-- REQUIREMENT --
Return, without pictures, the lines from the start of the data through the one that contains "1. Components (prefixed".

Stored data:
----

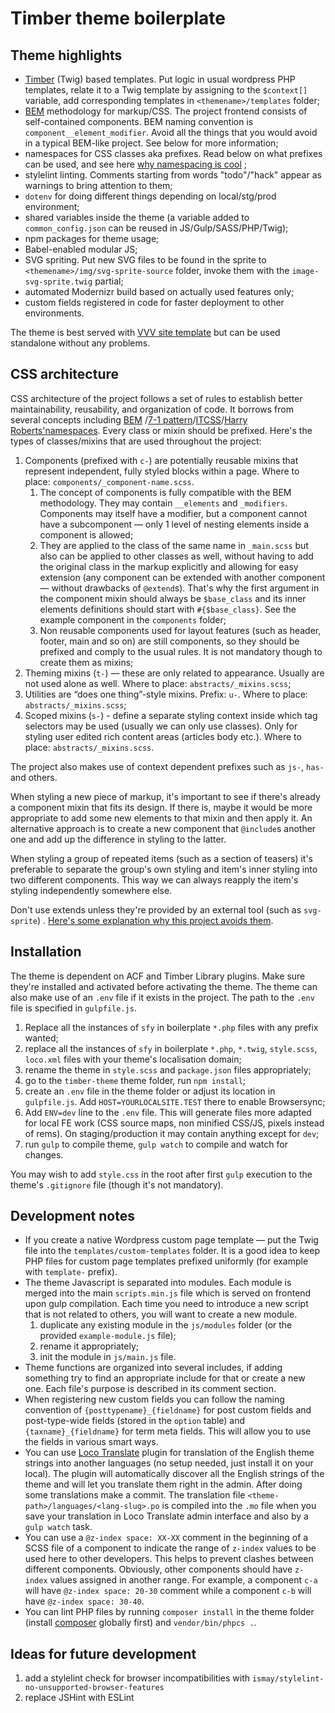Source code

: # Timber theme boilerplate

## Theme highlights

- [Timber](https://timber.github.io/docs/) (Twig) based templates. Put logic in usual wordpress PHP templates, relate it
  to a Twig template by assigning to the `$context[]` variable, add corresponding templates in `<themename>/templates`
  folder;
- [BEM](https://bem.info) methodology for markup/CSS. The project frontend consists of self-contained components. BEM
  naming convention is `component__element_modifier`. Avoid all the things that you would avoid in a typical BEM-like
  project. See below for more information;
- namespaces for CSS classes aka prefixes. Read below on what prefixes can be used, and see
  here [why namespacing is cool](https://csswizardry.com/2015/08/bemit-taking-the-bem-naming-convention-a-step-further/)
  ;
- stylelint linting. Comments starting from words "todo"/"hack" appear as warnings to bring attention to them;
- `dotenv` for doing different things depending on local/stg/prod environment;
- shared variables inside the theme (a variable added to `common_config.json` can be reused in JS/Gulp/SASS/PHP/Twig);
- npm packages for theme usage;
- Babel-enabled modular JS;
- SVG spriting. Put new SVG files to be found in the sprite to `<themename>/img/svg-sprite-source` folder, invoke them
  with the `image-svg-sprite.twig` partial;
- automated Modernizr build based on actually used features only;
- custom fields registered in code for faster deployment to other environments.

The theme is best served with [VVV site template](https://github.com/certainlyakey/vvv-project-boilerplate) but can be
used standalone without any problems.

## CSS architecture

CSS architecture of the project follows a set of rules to establish better maintainability, reusability, and
organization of code. It borrows from several concepts including [BEM](https://bem.info)
/[7-1 pattern](https://sass-guidelin.es/#architecture)/[ITCSS](https://speakerdeck.com/dafed/managing-css-projects-with-itcss)/[Harry
Roberts'namespaces](http://csswizardry.com/2015/03/more-transparent-ui-code-with-namespaces/#the-namespaces). Every
class or mixin should be prefixed. Here's the types of classes/mixins that are used throughout the project:

1. Components (prefixed with `c-`) are potentially reusable mixins that represent independent, fully styled blocks
   within a page. Where to place: `components/_component-name.scss`.
    1. The concept of components is fully compatible with the BEM methodology. They may contain `__elements`
       and `_modifiers`. Components may itself have a modifier, but a component cannot have a subcomponent — only 1
       level of nesting elements inside a component is allowed;
    2. They are applied to the class of the same name in `_main.scss` but also can be applied to other classes as well,
       without having to add the original class in the markup explicitly and allowing for easy extension (any component
       can be extended with another component — without drawbacks of `@extend`s). That's why the first argument in the
       component mixin should always be `$base_class` and its inner elements definitions should start
       with `#{$base_class}`. See the example component in the `components` folder;
    3. Non reusable components used for layout features (such as header, footer, main and so on) are still components,
       so they should be prefixed and comply to the usual rules. It is not mandatory though to create them as mixins;
2. Theming mixins (`t-`) — these are only related to appearance. Usually are not used alone as well. Where to
   place: `abstracts/_mixins.scss`;
3. Utilities are “does one thing”-style mixins. Prefix: `u-`. Where to place: `abstracts/_mixins.scss`;
4. Scoped mixins (`s-`) - define a separate styling context inside which tag selectors may be used (usually we can only
   use classes). Only for styling user edited rich content areas (articles body etc.). Where to
   place: `abstracts/_mixins.scss`.

The project also makes use of context dependent prefixes such as `js-`, `has-` and others.

When styling a new piece of markup, it's important to see if there's already a component mixin that fits its design. If
there is, maybe it would be more appropriate to add some new elements to that mixin and then apply it. An alternative
approach is to create a new component that `@include`s another one and add up the difference in styling to the latter.

When styling a group of repeated items (such as a section of teasers) it's preferable to separate the group's own
styling and item's inner styling into two different components. This way we can always reapply the item's styling
independently somewhere else.

Don't use extends unless they're provided by an external tool (such as `svg-sprite`)
. [Here's some explanation why this project avoids them](http://csswizardry.com/2016/02/mixins-better-for-performance/).

## Installation

The theme is dependent on ACF and Timber Library plugins. Make sure they're installed and activated before activating
the theme. The theme can also make use of an `.env` file if it exists in the project. The path to the `.env` file is
specified in `gulpfile.js`.

1. Replace all the instances of `sfy` in boilerplate `*.php` files with any prefix wanted;
2. replace all the instances of `sfy` in boilerplate `*.php`, `*.twig`, `style.scss`, `loco.xml` files with your
   theme's localisation domain;
3. rename the theme in `style.scss` and `package.json` files appropriately;
4. go to the `timber-theme` theme folder, run `npm install`;
5. create an `.env` file in the theme folder or adjust its location in `gulpfile.js`. Add `HOST=YOURLOCALSITE.TEST`
   there to enable Browsersync;
6. Add `ENV=dev` line to the `.env` file. This will generate files more adapted for local FE work (CSS source maps, non
   minified CSS/JS, pixels instead of rems). On staging/production it may contain anything except for `dev`;
7. run `gulp` to compile theme, `gulp watch` to compile and watch for changes.

You may wish to add `style.css` in the root after first `gulp` execution to the theme's `.gitignore` file (though it's
not mandatory).

## Development notes

- If you create a native Wordpress custom page template — put the Twig file into the `templates/custom-templates`
  folder. It is a good idea to keep PHP files for custom page templates prefixed uniformly (for example with `template-`
  prefix).
- The theme Javascript is separated into modules. Each module is merged into the main `scripts.min.js` file which is
  served on frontend upon gulp compilation. Each time you need to introduce a new script that is not related to others,
  you will want to create a new module.
    1. duplicate any existing module in the `js/modules` folder (or the provided `example-module.js` file);
    2. rename it appropriately;
    3. init the module in `js/main.js` file.
- Theme functions are organized into several includes, if adding something try to find an appropriate include for that
  or create a new one. Each file's purpose is described in its comment section.
- When registering new custom fields you can follow the naming convention of `{posttypename}_{fieldname}` for post
  custom fields and post-type-wide fields (stored in the `option` table) and `{taxname}_{fieldname}` for term meta
  fields. This will allow you to use the fields in various smart ways.
- You can use [Loco Translate](https://wordpress.org/plugins/loco-translate/) plugin for translation of the English
  theme strings into another languages (no setup needed, just install it on your local). The plugin will automatically
  discover all the English strings of the theme and will let you translate them right in the admin. After doing some
  translations make a commit. The translation file `<theme-path>/languages/<lang-slug>.po` is compiled into the `.mo`
  file when you save your translation in Loco Translate admin interface and also by a `gulp watch` task.
- You can use a `@z-index space: XX-XX` comment in the beginning of a SCSS file of a component to indicate the range
  of `z-index` values to be used here to other developers. This helps to prevent clashes between different components.
  Obviously, other components should have `z-index` values assigned in another range. For example, a component `c-a`
  will have `@z-index space: 20-30` comment while a component `c-b` will have `@z-index space: 30-40`.
- You can lint PHP files by running `composer install` in the theme folder (install [composer](https://getcomposer.org/)
  globally first) and `vendor/bin/phpcs .`.

## Ideas for future development

1. add a stylelint check for browser incompatibilities with `ismay/stylelint-no-unsupported-browser-features`
2. replace JSHint with ESLint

----

-- TASK RESULT --
Source code

: # Timber theme boilerplate

## Theme highlights

- [Timber](https://timber.github.io/docs/) (Twig) based templates. Put logic in usual wordpress PHP templates, relate it
  to a Twig template by assigning to the `$context[]` variable, add corresponding templates in `<themename>/templates`
  folder;
- [BEM](https://bem.info) methodology for markup/CSS. The project frontend consists of self-contained components. BEM
  naming convention is `component__element_modifier`. Avoid all the things that you would avoid in a typical BEM-like
  project. See below for more information;
- namespaces for CSS classes aka prefixes. Read below on what prefixes can be used, and see
  here [why namespacing is cool](https://csswizardry.com/2015/08/bemit-taking-the-bem-naming-convention-a-step-further/)
  ;
- stylelint linting. Comments starting from words "todo"/"hack" appear as warnings to bring attention to them;
- `dotenv` for doing different things depending on local/stg/prod environment;
- shared variables inside the theme (a variable added to `common_config.json` can be reused in JS/Gulp/SASS/PHP/Twig);
- npm packages for theme usage;
- Babel-enabled modular JS;
- SVG spriting. Put new SVG files to be found in the sprite to `<themename>/img/svg-sprite-source` folder, invoke them
  with the `image-svg-sprite.twig` partial;
- automated Modernizr build based on actually used features only;
- custom fields registered in code for faster deployment to other environments.

The theme is best served with [VVV site template](https://github.com/certainlyakey/vvv-project-boilerplate) but can be
used standalone without any problems.

## CSS architecture

CSS architecture of the project follows a set of rules to establish better maintainability, reusability, and
organization of code. It borrows from several concepts including [BEM](https://bem.info)
/[7-1 pattern](https://sass-guidelin.es/#architecture)/[ITCSS](https://speakerdeck.com/dafed/managing-css-projects-with-itcss)/[Harry
Roberts'namespaces](http://csswizardry.com/2015/03/more-transparent-ui-code-with-namespaces/#the-namespaces). Every
class or mixin should be prefixed. Here's the types of classes/mixins that are used throughout the project:

1. Components (prefixed with `c-`) are potentially reusable mixins that represent independent, fully styled blocks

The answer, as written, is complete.